We are new to Libya, trying to create a positive relationship with an emerging country whose leadership is in flux and whose people we are trying win over. And so we do not want to turn every US outpost into another Green Zone filled with ugly Americans with their convoys of black Suburbans speeding through local streets protected by trigger happy Blackwater guards who occasionally shoot up the place like that massacre of 16 innocent Iraqi civilians a few years ago in Nisour Square that got Blackwater kicked out of the country in 2007.
Putting boots on the ground by sending in a detachment of US Marines is equally problematic as well given the sensible determination to maintain a light footprint in Libya. So, maybe mistakes were made. But there are also pros and cons that have to be weighed whenever you add security to a foreign mission, and it may not have been an open and shut case of the administration dropping the ball here.
As for the political mileage Republicans are trying to gain from this tragedy, I am old enough to remember how Republicans said it would be unpatriotic for Democrats to criticize George W. Bush for the intelligence and leadership failures that led to 9/11. Democrats were told they needed to rally around our president instead of point fingers at him or hold him to account for more than 3,000 lost American lives.

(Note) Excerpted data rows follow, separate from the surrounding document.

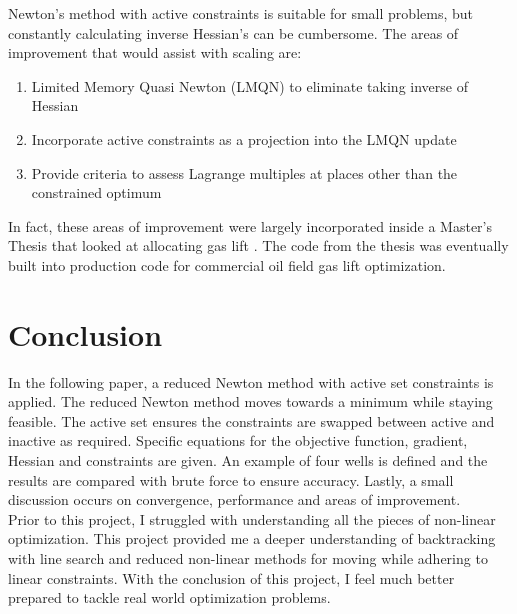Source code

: \documentclass{article}
\begin{document}
Newton's method with active constraints is suitable for small problems, but constantly calculating inverse Hessian's can be cumbersome. The areas of improvement that would assist with scaling are:

\begin{enumerate}
    \item Limited Memory Quasi Newton (LMQN) to eliminate taking inverse of Hessian
    \item Incorporate active constraints as a projection into the LMQN update
    \item Provide criteria to assess Lagrange multiples at places other than the constrained optimum
\end{enumerate}

In fact, these areas of improvement were largely incorporated inside a Master's Thesis that looked at allocating gas lift \cite{gas_lift_quasi_thesis}. The code from the thesis was eventually built into production code for commercial oil field gas lift optimization.\\

\section{Conclusion}

In the following paper, a reduced Newton method with active set constraints is applied. The reduced Newton method moves towards a minimum while staying feasible. The active set ensures the constraints are swapped between active and inactive as required. Specific equations for the objective function, gradient, Hessian and constraints are given. An example of four wells is defined and the results are compared with brute force to ensure accuracy. Lastly, a small discussion occurs on convergence, performance and areas of improvement.\\

Prior to this project, I struggled with understanding all the pieces of non-linear optimization. This project provided me a deeper understanding of backtracking with line search and reduced non-linear methods for moving while adhering to linear constraints. With the conclusion of this project, I feel much better prepared to tackle real world optimization problems.

\printbibliography
\end{document}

And Democrats mostly did — until George Bush and Karl Rove decided to politicize the run-up to the invasion of Iraq in 2002 in order to win the mid-term elections by accusing Democrats of being both unpatriotic and weak for refusing to protect the country.
But I also remember how Republicans treated “terrorist czar” Richard Clarke as a royalty-seeking whore when the guy who was on deck in the White House situation room in the hours after the 9/11 while Dick Cheney was in his “secure location,” accused the Bush Administration of dropping the ball against the threat from al Qaeda in its neo-conservative fixation on removing Saddam from Iraq in the months before the attacks — ideologically-inspired negligence that surely contributed to a climate of complacency when (as the 9/11 Commission reported) “the system was blinking red.”
I also remember how right wingers like Ann Coulter called 9/11 widows “harpies” and “the Witches of Brunswick” who preferred their new-found “celebrity” to their dead husbands when these widows had the temerity to come before Congress and compel a reluctant Bush administration to take part in an investigation that would help explain how the country let their husbands get killed that terrible day under circumstances Secretary Condi Rice said no one could have imagined — except that some people did, when they wrote that intelligence estimate warning “Bin Laden determined to strike US” that George W. Bush so lazily brushed aside while vacationing at his Texas ranch that summer before the terrorist leader it took President Obama to have killed really did strike the US.
I know that in today’s politics we have largely decriminalized hypocrisy. But even in this cynical political environment, the mileage Republicans are hoping to gain from the tragedy in Libya, given their own recent history, is repulsive.